02Versichertengeld wird nicht treuhänderisch verwaltet, es wird missbraucht und verschwindet in dunklen Kanälen.
Wenn Sie eine Kapital-Lebensversicherung besitzen oder abschließen wollen, dann interessiert Sie sicher, was Ihre Gesellschaft mit Ihrem Geld macht, das Sie jahrzehntelang zahlen. Bleiben wir einmal bei dem Beispiel mit den 1000 Euro Jahresbeitrag und den 30 Jahren Vertragsdauer. Sie zahlen die ersten 1000 Euro. Klar ist in diesem Augenblick nur, dass Hinterbliebene die Versicherungssumme von 32000 Euro erhalten, wenn der versicherten Person etwas passiert (noch einmal: das können Sie auch mit etwa fünf Prozent des Beitrages über eine Risikoversicherung erreichen). Bei der Kapitalversicherung dagegen ist völlig unklar, was mit Ihrem Geld geschieht.
Denn plötzlich gilt nicht mehr die interne Aufteilung der Prämie in 20 Prozent Kosten und Gewinn, 20 Prozent für den Versicherungsschutz und 60 Prozent als Sparanteil, sondern die Gesellschaft meint, die 1000 Euro zunächst einmal – wie ein Bäcker das Geld für die verkauften Brötchen – nach Belieben verwenden zu können. Wie schrieb die Nürnberger so schön in einem Gerichtsverfahren: Die Art und Weise der Verwendung der Prämie ist allein Sache des Versicherers. Der erste Jahresbeitrag geht bei fast allen Gesellschaften nahezu vollständig für die Abschlussprovision an den Vermittler weg. Und ein Teil verschwindet auf dem Verschiebebahnhof Konzern.
Das sind Mutter-,Tochter- und Schwestergesellschaften, an die über die so genannte Rück- oder Mitversicherung Teile der vereinnahmten Beiträge gehen. Die Gesellschaften lagern auch gewisse Funktionen (z. B. Werbung, Vertrieb, Grundstücksverwaltung usw.) auf andere Gesellschaften aus und erstatten diesen oft überhöhte Kostenrechnungen. Auch Allgemeinkosten (beispielsweise die Kosten von Geschäftsstellen) können nach falschen Kostenschlüsseln zu Lasten der Lebensversicherten aufgeteilt werden. So werden Versichertengelder dorthin verschoben, wo ein Konzern sie am besten gebrauchen kann, wo es vor allem den Ansprüchen der Versicherten auf Überschussbeteiligung entzogen ist.

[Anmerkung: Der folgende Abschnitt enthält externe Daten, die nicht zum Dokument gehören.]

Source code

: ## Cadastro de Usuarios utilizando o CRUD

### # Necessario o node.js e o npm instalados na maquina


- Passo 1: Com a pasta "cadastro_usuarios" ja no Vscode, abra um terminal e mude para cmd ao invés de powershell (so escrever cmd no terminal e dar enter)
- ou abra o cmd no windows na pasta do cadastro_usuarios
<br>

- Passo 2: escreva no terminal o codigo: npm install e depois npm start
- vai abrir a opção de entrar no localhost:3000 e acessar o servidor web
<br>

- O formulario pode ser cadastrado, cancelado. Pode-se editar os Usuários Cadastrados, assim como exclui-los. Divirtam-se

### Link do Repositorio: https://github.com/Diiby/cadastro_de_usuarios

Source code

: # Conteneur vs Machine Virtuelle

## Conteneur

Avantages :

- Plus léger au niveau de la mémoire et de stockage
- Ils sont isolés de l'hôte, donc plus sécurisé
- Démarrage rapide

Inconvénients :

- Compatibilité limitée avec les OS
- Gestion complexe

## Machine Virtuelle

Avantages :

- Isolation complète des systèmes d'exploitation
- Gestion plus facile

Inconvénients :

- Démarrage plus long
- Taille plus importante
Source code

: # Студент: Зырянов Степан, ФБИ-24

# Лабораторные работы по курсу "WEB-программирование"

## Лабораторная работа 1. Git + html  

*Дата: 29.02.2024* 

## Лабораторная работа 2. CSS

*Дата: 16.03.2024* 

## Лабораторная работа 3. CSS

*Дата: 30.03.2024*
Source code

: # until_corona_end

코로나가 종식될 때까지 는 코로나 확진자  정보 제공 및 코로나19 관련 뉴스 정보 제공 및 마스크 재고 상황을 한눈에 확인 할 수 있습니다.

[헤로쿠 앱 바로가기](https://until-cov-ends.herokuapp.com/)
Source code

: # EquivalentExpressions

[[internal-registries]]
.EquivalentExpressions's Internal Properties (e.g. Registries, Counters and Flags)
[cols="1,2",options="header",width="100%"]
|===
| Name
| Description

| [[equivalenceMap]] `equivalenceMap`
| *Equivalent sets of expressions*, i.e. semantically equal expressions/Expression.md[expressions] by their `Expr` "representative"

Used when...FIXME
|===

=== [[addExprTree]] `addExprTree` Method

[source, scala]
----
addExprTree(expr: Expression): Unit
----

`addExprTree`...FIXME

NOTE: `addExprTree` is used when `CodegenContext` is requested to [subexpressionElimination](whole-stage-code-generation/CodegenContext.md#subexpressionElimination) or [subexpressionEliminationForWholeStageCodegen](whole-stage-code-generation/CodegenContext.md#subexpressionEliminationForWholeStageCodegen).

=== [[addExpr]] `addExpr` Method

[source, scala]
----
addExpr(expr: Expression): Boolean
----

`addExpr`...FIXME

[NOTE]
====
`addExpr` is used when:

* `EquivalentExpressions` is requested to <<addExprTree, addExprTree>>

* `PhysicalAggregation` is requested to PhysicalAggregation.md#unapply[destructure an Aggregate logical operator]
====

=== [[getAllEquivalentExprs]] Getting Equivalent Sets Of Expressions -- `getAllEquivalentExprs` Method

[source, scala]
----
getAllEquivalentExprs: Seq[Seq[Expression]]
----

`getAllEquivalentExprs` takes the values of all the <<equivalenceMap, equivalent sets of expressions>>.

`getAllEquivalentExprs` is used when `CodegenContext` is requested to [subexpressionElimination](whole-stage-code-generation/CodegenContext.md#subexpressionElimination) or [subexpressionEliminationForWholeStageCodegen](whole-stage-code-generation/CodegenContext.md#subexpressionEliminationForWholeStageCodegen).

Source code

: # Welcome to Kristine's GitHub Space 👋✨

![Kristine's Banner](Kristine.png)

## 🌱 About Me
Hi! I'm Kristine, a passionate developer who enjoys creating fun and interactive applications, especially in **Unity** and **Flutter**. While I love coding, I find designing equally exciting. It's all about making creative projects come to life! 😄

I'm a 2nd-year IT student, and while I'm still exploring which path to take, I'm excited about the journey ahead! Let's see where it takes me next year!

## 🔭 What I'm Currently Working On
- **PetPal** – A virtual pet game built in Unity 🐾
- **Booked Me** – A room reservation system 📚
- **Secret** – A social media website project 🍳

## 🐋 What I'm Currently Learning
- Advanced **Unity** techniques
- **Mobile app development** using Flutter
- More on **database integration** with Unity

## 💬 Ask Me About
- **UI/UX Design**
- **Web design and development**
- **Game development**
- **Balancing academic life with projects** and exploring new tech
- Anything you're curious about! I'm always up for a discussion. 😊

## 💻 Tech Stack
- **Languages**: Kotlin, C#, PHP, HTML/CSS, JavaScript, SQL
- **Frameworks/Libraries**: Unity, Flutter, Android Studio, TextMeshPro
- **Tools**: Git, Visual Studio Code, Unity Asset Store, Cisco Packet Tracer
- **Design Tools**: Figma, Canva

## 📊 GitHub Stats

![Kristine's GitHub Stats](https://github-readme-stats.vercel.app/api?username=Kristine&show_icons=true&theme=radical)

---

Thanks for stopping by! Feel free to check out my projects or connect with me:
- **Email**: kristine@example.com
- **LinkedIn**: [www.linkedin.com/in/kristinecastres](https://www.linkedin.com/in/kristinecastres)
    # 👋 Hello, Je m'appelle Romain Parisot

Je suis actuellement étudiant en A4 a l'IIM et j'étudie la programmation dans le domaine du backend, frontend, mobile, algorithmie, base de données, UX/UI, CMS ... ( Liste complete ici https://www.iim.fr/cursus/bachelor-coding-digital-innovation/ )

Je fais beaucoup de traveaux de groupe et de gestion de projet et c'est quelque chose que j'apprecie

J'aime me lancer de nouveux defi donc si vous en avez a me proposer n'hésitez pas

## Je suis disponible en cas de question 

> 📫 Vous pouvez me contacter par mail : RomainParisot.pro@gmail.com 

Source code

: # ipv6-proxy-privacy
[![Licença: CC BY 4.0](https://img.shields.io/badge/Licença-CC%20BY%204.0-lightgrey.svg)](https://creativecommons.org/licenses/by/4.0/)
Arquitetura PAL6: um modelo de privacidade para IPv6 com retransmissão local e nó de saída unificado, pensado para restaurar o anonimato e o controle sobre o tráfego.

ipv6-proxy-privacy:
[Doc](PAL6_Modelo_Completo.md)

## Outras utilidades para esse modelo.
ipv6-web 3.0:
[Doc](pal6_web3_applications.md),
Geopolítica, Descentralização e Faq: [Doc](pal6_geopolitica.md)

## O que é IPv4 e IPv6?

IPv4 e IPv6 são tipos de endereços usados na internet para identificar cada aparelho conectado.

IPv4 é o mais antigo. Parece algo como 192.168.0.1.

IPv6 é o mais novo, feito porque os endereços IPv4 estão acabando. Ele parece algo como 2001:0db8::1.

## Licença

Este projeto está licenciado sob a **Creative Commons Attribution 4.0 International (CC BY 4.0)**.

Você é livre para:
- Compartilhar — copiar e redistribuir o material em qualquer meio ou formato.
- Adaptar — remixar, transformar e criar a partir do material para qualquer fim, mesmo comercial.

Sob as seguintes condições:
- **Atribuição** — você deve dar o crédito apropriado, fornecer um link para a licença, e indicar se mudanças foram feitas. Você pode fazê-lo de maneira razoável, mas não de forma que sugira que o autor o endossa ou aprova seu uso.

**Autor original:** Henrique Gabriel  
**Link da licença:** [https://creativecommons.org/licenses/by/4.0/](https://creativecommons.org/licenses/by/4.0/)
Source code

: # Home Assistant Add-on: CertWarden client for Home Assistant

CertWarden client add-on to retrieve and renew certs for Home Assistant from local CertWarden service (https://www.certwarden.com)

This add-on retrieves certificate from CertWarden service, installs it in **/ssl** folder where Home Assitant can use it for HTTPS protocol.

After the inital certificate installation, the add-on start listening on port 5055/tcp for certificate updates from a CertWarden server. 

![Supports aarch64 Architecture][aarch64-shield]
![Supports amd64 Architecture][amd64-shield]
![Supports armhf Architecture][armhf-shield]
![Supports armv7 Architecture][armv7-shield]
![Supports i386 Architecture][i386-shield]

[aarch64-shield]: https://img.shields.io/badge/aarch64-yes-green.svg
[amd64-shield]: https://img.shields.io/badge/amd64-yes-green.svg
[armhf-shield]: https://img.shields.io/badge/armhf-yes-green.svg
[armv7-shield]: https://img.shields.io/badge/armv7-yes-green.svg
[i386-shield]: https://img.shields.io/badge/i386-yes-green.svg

So geht das Jahr für Jahr weiter: Mit den Beiträgen der ersten Jahre werden vor allem die hohen Vertriebskosten der Gesellschaft finanziert (denken Sie an die Devise: Der erfolgreiche Vertrieb schlägt das bessere Angebot). Für den Lebensversicherten werden also zunächst einmal nicht die kalkulierten 600 Euro pro Jahr angespart, sondern noch gar nichts, zumindest aber viel weniger. Deshalb würde der Versicherte bei vorzeitiger Kündigung auch nur einen Bruchteil seiner Beiträge ausgezahlt bekommen (es gibt ganz wenige Unternehmen, die sehr viel mehr zurückzahlen, z. B. die Hannoversche Leben).
Außerdem werden die Kostenkalkulationen überschritten, also mehr als die kalkulierten Kosten von 200 Euro pro Jahr verbraucht. In seiner Untersuchung Versicherungsmärkte ermittelte Professor Finsinger Durchschnittskosten von 27 Prozent der Prämieneinnahme bei Lebensversicherungen. Solche Kostenüberschreitungen sind für die Gesellschaften kein Problem. Es entstehen ja die oben beschriebenen Zins- und Risikoüberschüsse, mit denen diese Kostenüberschreitungen – voll zu Lasten der Versicherten – ausgeglichen (saldiert) werden können. Irgendwann legt Ihre Gesellschaft die Sparanteile Ihrer Beiträge und die restlichen Beitragsüberschüsse zusammen mit dem Geld der anderen Versicherten an – u. a. in Grundstücken, Wertpapieren und Beteiligungen an anderen Unternehmen. Das bringt zwar Erträge, aber – und das weiß kaum jemand – auch automatische Verluste.